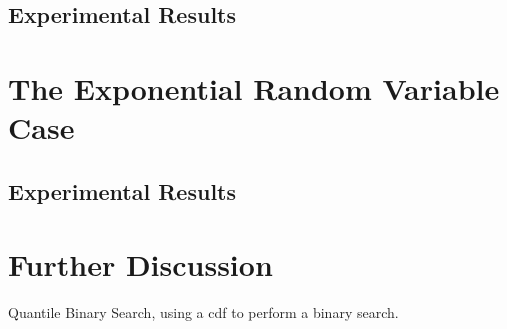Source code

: \documentclass{article}
\begin{document}
\subsection*{Experimental Results}

\section*{The Exponential Random Variable Case}

\subsection*{Experimental Results}

\section*{Further Discussion}
Quantile Binary Search, using a cdf to perform a binary search.
\end{document}
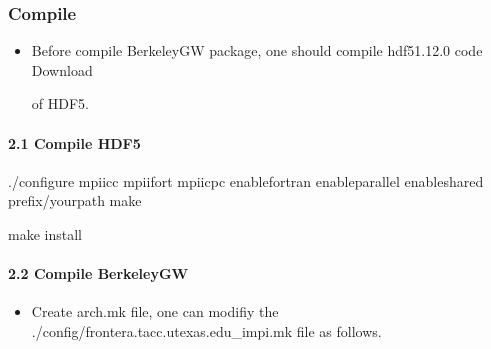 \documentclass[a4paper,12pt,english]{sphinxmanual}
\begin{document}
\subsubsection{Compile}
\label{\detokenize{compile/BerkeleyGW_3.0.1:compile}}\begin{itemize}
\item {} 
\sphinxAtStartPar
Before compile BerkeleyGW package, one should compile hdf5\sphinxhyphen{}1.12.0 code Download %
\begin{footnote}[12]\sphinxAtStartFootnote
{}
%
\end{footnote} of HDF5.

\end{itemize}


\paragraph{2.1 Compile HDF5}
\label{\detokenize{compile/BerkeleyGW_3.0.1:compile-hdf5}}
\begin{sphinxVerbatim}[commandchars=\\\{\}]
./configure mpiicc mpiifort mpiicpc 
    \PYGZhy{}\PYGZhy{}enable\PYGZhy{}fortran \PYGZhy{}\PYGZhy{}enable\PYGZhy{}parallel \PYGZhy{}\PYGZhy{}enable\PYGZhy{}shared 
    \PYGZhy{}\PYGZhy{}prefix/your\PYGZus{}path
make

make install
\end{sphinxVerbatim}


\paragraph{2.2 Compile BerkeleyGW}
\label{\detokenize{compile/BerkeleyGW_3.0.1:compile-berkeleygw}}\begin{itemize}
\item {} 
\sphinxAtStartPar
Create arch.mk file, one can modifiy the ./config/frontera.tacc.utexas.edu\_impi.mk file as follows.

\end{itemize}
\end{document}
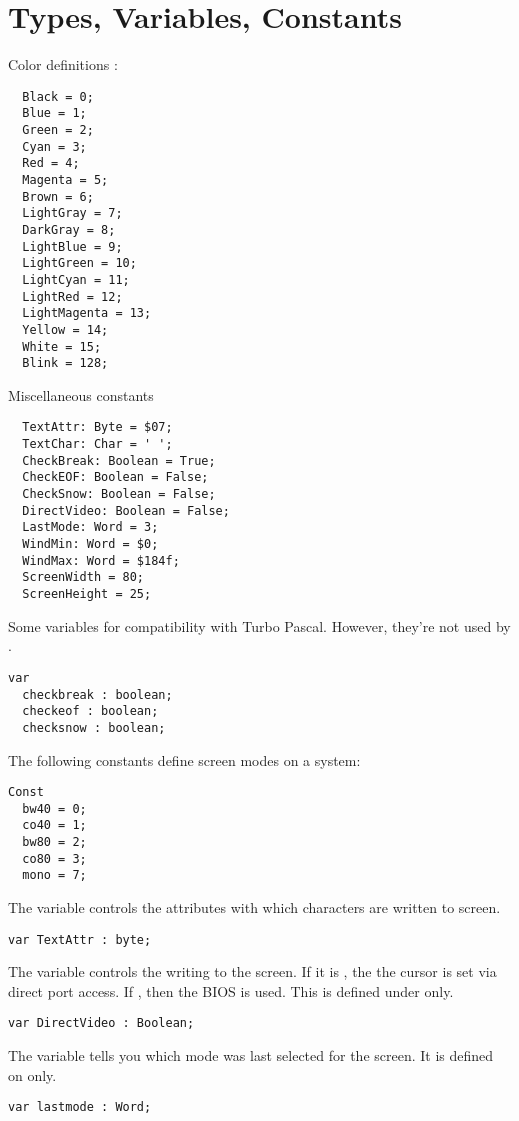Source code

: \section{Types, Variables, Constants}
Color definitions :
\begin{verbatim}
  Black = 0;
  Blue = 1;
  Green = 2;
  Cyan = 3;
  Red = 4;
  Magenta = 5;
  Brown = 6;
  LightGray = 7;
  DarkGray = 8;
  LightBlue = 9;
  LightGreen = 10;
  LightCyan = 11;
  LightRed = 12;
  LightMagenta = 13;
  Yellow = 14;
  White = 15;
  Blink = 128;
\end{verbatim}
Miscellaneous constants
\begin{verbatim}
  TextAttr: Byte = $07;
  TextChar: Char = ' ';
  CheckBreak: Boolean = True;
  CheckEOF: Boolean = False;
  CheckSnow: Boolean = False;
  DirectVideo: Boolean = False;
  LastMode: Word = 3;
  WindMin: Word = $0;
  WindMax: Word = $184f;
  ScreenWidth = 80;
  ScreenHeight = 25;
\end{verbatim}
Some variables for compatibility with Turbo Pascal. However, they're not
used by \fpc.
\begin{verbatim}
var
  checkbreak : boolean;
  checkeof : boolean;
  checksnow : boolean;
\end{verbatim}
The following constants define screen modes on a \dos system:
\begin{verbatim}
Const
  bw40 = 0;
  co40 = 1;
  bw80 = 2;
  co80 = 3;
  mono = 7;
\end{verbatim}
The  variable controls the attributes with which characters
are written to screen.
\begin{verbatim}
var TextAttr : byte;
\end{verbatim}
The  variable controls the writing to the screen. If it is
, the the cursor is set via direct port access. If ,
then the BIOS is used. This is defined under \dos only.
\begin{verbatim}
var DirectVideo : Boolean;
\end{verbatim}
The  variable tells you which mode was last selected for the
screen. It is defined on \dos only.
\begin{verbatim}
var lastmode : Word;
\end{verbatim}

•••

> [Task statement]: Leave the pictures out, and print every line of the listing exactly as written.

> [Task output]:
Source code

: \documentclass{article}
\begin{document}
\subsection*{Experimental Results}

\section*{The Exponential Random Variable Case}

\subsection*{Experimental Results}

\section*{Further Discussion}
Quantile Binary Search, using a cdf to perform a binary search.
\end{document}
 \documentclass[a4paper,12pt,english]{sphinxmanual}
\begin{document}
\subsubsection{Compile}
\label{\detokenize{compile/BerkeleyGW_3.0.1:compile}}\begin{itemize}
\item {} 
\sphinxAtStartPar
Before compile BerkeleyGW package, one should compile hdf5\sphinxhyphen{}1.12.0 code Download %
\begin{footnote}[12]\sphinxAtStartFootnote
{}
%
\end{footnote} of HDF5.

\end{itemize}


\paragraph{2.1 Compile HDF5}
\label{\detokenize{compile/BerkeleyGW_3.0.1:compile-hdf5}}
\begin{sphinxVerbatim}[commandchars=\\\{\}]
./configure mpiicc mpiifort mpiicpc 
    \PYGZhy{}\PYGZhy{}enable\PYGZhy{}fortran \PYGZhy{}\PYGZhy{}enable\PYGZhy{}parallel \PYGZhy{}\PYGZhy{}enable\PYGZhy{}shared 
    \PYGZhy{}\PYGZhy{}prefix/your\PYGZus{}path
make

make install
\end{sphinxVerbatim}


\paragraph{2.2 Compile BerkeleyGW}
\label{\detokenize{compile/BerkeleyGW_3.0.1:compile-berkeleygw}}\begin{itemize}
\item {} 
\sphinxAtStartPar
Create arch.mk file, one can modifiy the ./config/frontera.tacc.utexas.edu\_impi.mk file as follows.

\end{itemize}
\end{document}
Source code

: \section{Types, Variables, Constants}
Color definitions :
\begin{verbatim}
  Black = 0;
  Blue = 1;
  Green = 2;
  Cyan = 3;
  Red = 4;
  Magenta = 5;
  Brown = 6;
  LightGray = 7;
  DarkGray = 8;
  LightBlue = 9;
  LightGreen = 10;
  LightCyan = 11;
  LightRed = 12;
  LightMagenta = 13;
  Yellow = 14;
  White = 15;
  Blink = 128;
\end{verbatim}
Miscellaneous constants
\begin{verbatim}
  TextAttr: Byte = $07;
  TextChar: Char = ' ';
  CheckBreak: Boolean = True;
  CheckEOF: Boolean = False;
  CheckSnow: Boolean = False;
  DirectVideo: Boolean = False;
  LastMode: Word = 3;
  WindMin: Word = $0;
  WindMax: Word = $184f;
  ScreenWidth = 80;
  ScreenHeight = 25;
\end{verbatim}
Some variables for compatibility with Turbo Pascal. However, they're not
used by \fpc.
\begin{verbatim}
var
  checkbreak : boolean;
  checkeof : boolean;
  checksnow : boolean;
\end{verbatim}
The following constants define screen modes on a \dos system:
\begin{verbatim}
Const
  bw40 = 0;
  co40 = 1;
  bw80 = 2;
  co80 = 3;
  mono = 7;
\end{verbatim}
The  variable controls the attributes with which characters
are written to screen.
\begin{verbatim}
var TextAttr : byte;
\end{verbatim}
The  variable controls the writing to the screen. If it is
, the the cursor is set via direct port access. If ,
then the BIOS is used. This is defined under \dos only.
\begin{verbatim}
var DirectVideo : Boolean;
\end{verbatim}
The  variable tells you which mode was last selected for the
screen. It is defined on \dos only.
\begin{verbatim}
var lastmode : Word;
\end{verbatim}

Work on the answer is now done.